The Outer Banks Garden
By Kip Tabb –
I spent the morning thanking Mother Nature for the blessing of spring and cursing the weeds that infest my garden. I suppose I should take it all in stride, accept that the same forces that turn my garden lush and fruitful are the same forces that the weeds seek in their quest for life.
I’m just not that understanding though. I rejoice when I pull a weed from the soil, trailing 18” of root and hundreds of rhizomes.
But the real joy in a garden is in witnessing an inevitable cycle of life.
This was a remarkably hard winter on the Outer Banks, and spring seemed to take its good old time in getting here. Even the fruit trees and flowers appeared to wait in anticipation for the final winter storm to pass and after a number of years of planting a backyard garden, it does seem as though everything is a good one or two weeks behind schedule.
Things are catching up.
The sugar snaps are coming along nicely, promising a sweet snack right from the garden to the belly by Labor Day. The carrots managed to overwinter surprisingly well and it’s as though they have decided to go from barely living crowns of green to ready to harvest in a week. The garlic shrugged winter’s misery off in a way that seemed to suggest it was saying, “Is that all you’ve got?”

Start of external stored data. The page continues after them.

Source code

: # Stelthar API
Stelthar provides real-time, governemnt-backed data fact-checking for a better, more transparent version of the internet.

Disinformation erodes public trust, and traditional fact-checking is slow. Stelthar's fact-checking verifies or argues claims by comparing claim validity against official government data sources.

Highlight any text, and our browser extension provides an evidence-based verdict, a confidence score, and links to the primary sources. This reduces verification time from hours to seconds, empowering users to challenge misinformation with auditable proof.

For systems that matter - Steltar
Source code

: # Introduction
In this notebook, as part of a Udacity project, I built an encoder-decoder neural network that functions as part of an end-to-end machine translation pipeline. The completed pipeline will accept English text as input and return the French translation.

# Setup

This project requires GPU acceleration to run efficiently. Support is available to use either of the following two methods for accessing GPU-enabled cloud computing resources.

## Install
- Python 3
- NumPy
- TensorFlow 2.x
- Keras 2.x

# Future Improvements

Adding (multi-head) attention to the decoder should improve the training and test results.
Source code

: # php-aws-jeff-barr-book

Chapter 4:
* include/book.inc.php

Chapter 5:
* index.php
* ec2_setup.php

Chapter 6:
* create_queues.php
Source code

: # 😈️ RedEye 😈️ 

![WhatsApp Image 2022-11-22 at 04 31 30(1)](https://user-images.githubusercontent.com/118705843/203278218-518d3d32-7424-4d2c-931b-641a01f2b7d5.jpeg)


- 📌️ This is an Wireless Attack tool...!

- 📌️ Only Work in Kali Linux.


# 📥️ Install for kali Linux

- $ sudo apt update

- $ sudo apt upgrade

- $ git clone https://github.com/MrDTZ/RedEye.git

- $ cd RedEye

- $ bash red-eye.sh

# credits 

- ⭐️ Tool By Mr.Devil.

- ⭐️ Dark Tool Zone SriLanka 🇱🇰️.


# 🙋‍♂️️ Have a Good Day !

The garden looks fallow and empty right now, except for those splotches of green where seedlings have painted the ground in the most intense green imaginable, or plants that have learned to live through winter’s fury still thrive. That will change soon. The beans I planted are showing the first signs of sprouting; by the end this month the tomatoes and peppers will be in the ground, and then I’ll see what else I feel like planting.
It is a simple joy, working in the garden. Not easy by any means, at least not the way I garden, but a simple way to observe and accept the ways of nature.
Spring in every culture is a time of renewal of hope; a time when the dull colors of winter become vibrant and intense. And so it is again this year. Even if there are one or two weather setbacks a summer comes on, there is no longer any doubt that spring is once again a part of our lives.